Deficiency of the enzyme D-glycerate dehydrogenase (D-GDH) which also has glyoxylate reductase (GR) activity, is believed to be the underlying cause of primary hyperoxaluria type 2 (PH2). We have established the reaction kinetics of this enzyme in human liver and using these parameters have developed a microassay for the measurement of D-GDH and GR on needle liver biopsies obtained from patients with suspected primary hyperoxaluria. Tissue distribution studies of the two enzyme activities suggest that more than one enzyme with D-GDH activity is present in human tissues and the one with associated GR activity is mainly confined to the liver. The clinical significance of these findings for diagnosis and treatment is discussed.

Kinetic analysis and tissue distribution of human D-glycerate dehydrogenase/glyoxylate reductase and its relevance to the diagnosis of primary hyperoxaluria type 2.

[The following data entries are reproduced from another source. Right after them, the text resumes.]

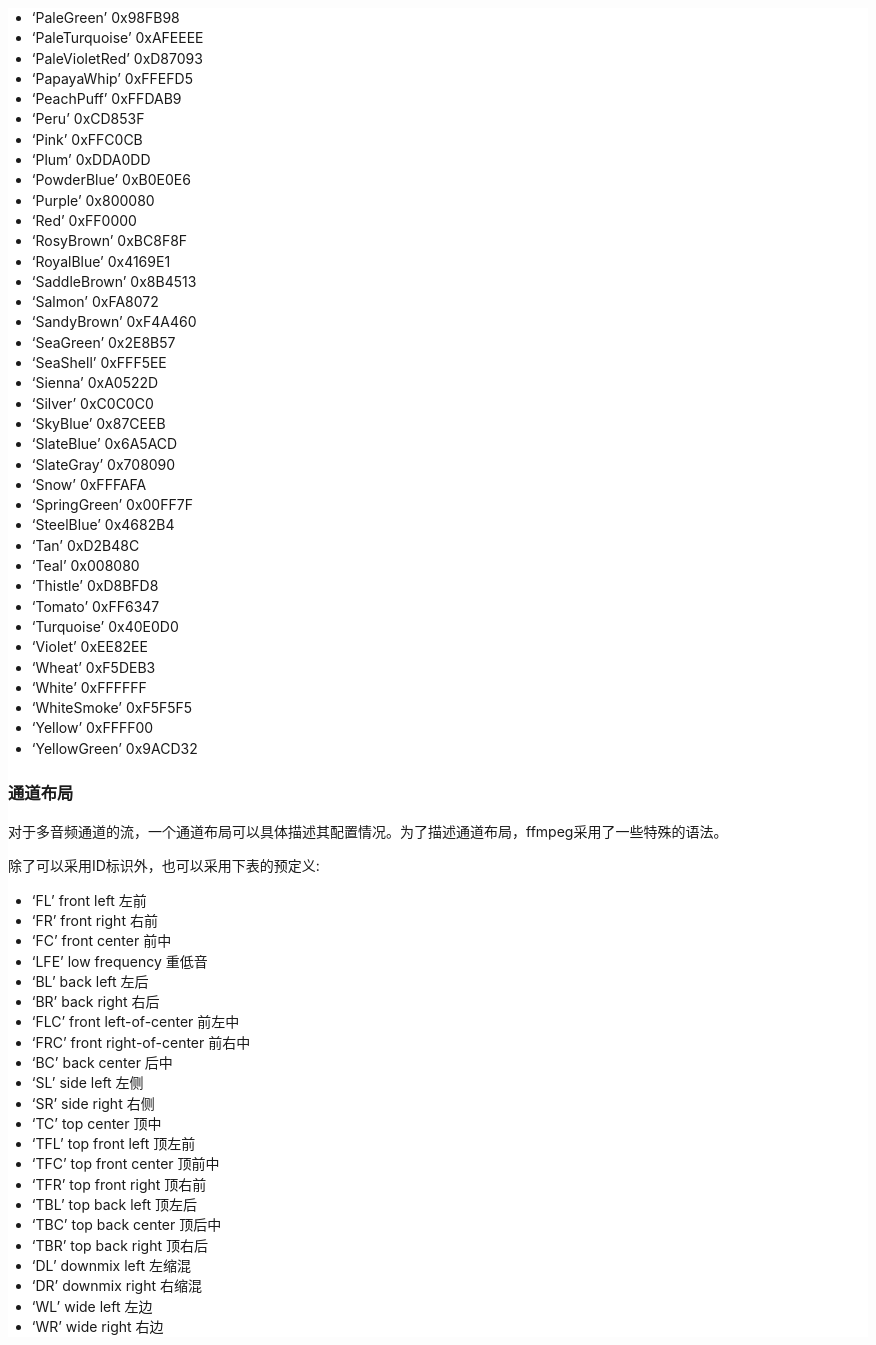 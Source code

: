 - ‘PaleGreen’    0x98FB98 
- ‘PaleTurquoise’    0xAFEEEE 
- ‘PaleVioletRed’    0xD87093 
- ‘PapayaWhip’    0xFFEFD5 
- ‘PeachPuff’    0xFFDAB9 
- ‘Peru’    0xCD853F 
- ‘Pink’    0xFFC0CB 
- ‘Plum’    0xDDA0DD 
- ‘PowderBlue’    0xB0E0E6 
- ‘Purple’    0x800080 
- ‘Red’    0xFF0000 
- ‘RosyBrown’    0xBC8F8F 
- ‘RoyalBlue’    0x4169E1 
- ‘SaddleBrown’	0x8B4513 
- ‘Salmon’    0xFA8072 
- ‘SandyBrown’    0xF4A460 
- ‘SeaGreen’    0x2E8B57 
- ‘SeaShell’    0xFFF5EE 
- ‘Sienna’    0xA0522D 
- ‘Silver’    0xC0C0C0 
- ‘SkyBlue’    0x87CEEB 
- ‘SlateBlue’    0x6A5ACD 
- ‘SlateGray’    0x708090 
- ‘Snow’    0xFFFAFA 
- ‘SpringGreen’    0x00FF7F 
- ‘SteelBlue’    0x4682B4 
- ‘Tan’    0xD2B48C 
- ‘Teal’    0x008080 
- ‘Thistle’    0xD8BFD8 
- ‘Tomato’    0xFF6347 
- ‘Turquoise’    0x40E0D0 
- ‘Violet’    0xEE82EE 
- ‘Wheat’    0xF5DEB3 
- ‘White’    0xFFFFFF 
- ‘WhiteSmoke’    0xF5F5F5 
- ‘Yellow’    0xFFFF00 
- ‘YellowGreen’    0x9ACD32 

### 通道布局 ###
对于多音频通道的流，一个通道布局可以具体描述其配置情况。为了描述通道布局，ffmpeg采用了一些特殊的语法。

除了可以采用ID标识外，也可以采用下表的预定义:
- ‘FL’    front left 左前
- ‘FR’    front right 右前
- ‘FC’    front center 前中
- ‘LFE’    low frequency 重低音
- ‘BL’    back left 左后
- ‘BR’    back right 右后
- ‘FLC’    front left-of-center 前左中 
- ‘FRC’    front right-of-center 前右中
- ‘BC’    back center 后中
- ‘SL’    side left 左侧
- ‘SR’    side right 右侧
- ‘TC’    top center 顶中
- ‘TFL’    top front left 顶左前 
- ‘TFC’    top front center 顶前中
- ‘TFR’    top front right 顶右前
- ‘TBL’    top back left 顶左后
- ‘TBC’    top back center 顶后中
- ‘TBR’    top back right 顶右后
- ‘DL’    downmix left 左缩混
- ‘DR’    downmix right 右缩混
- ‘WL’    wide left 左边
- ‘WR’    wide right 右边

The enzyme D-glycerate dehydrogenase (D-GDH; EC 1.1.1.29), which is also believed to have glyoxylate reductase (GR; EC 1.1.1.26/79) activity, plays a role in serine catabolism and glyoxylate metabolism and deficiency of this enzyme is believed to be the cause of primary hyperoxaluria type 2 (PH2). The pH optima and kinetic parameters of D-GDH and GR in human liver have been determined and assays developed for their measurement. Maximal activities were observed at pH 6.0, 8.0 and 7.6 for the D-GDH forward, D-GDH reverse and GR reactions, respectively. The apparent Km values for the substrates in these reactions were as follows: D-GDH forward reaction, 0.5 mmol/L hydroxypyruvate and 0.08 mmol/L NADPH; D-GDH reverse reaction, 20 mmol/L D-glycerate and 0.03 mmol/L NADP and for the GR reaction 1.25 mmol/L glyoxylate and 0.33 mmol/L NADPH. The forward D-GDH and GR assays were adopted for routine use, the low activity of the reverse D-GDH reaction being of little use for routine analyses. D-GDH and GR activity in 13 normal livers ranged from 350-940 nmol per min per mg protein (median 547) and 129-209 nmol per min per mg protein (median 145), respectively. D-GDH activity in kidney, lymphocytes and fibroblasts fell within the range of values seen in the liver but GR activity was approximately 30% in the kidney and barely detectable in lymphocytes and fibroblasts. Analysis of liver and lymphocyte samples from patients with PH2 showed that GR activity was either very low or undetectable while D-GDH activity was reduced in liver but within the normal range in lymphocytes. These results suggest that there is more than one enzyme with D-GDH activity in human tissues but only one of these has significant GR activity. We conclude that a definitive diagnosis of PH2 requires measurement of GR and D-GDH in a liver biopsy.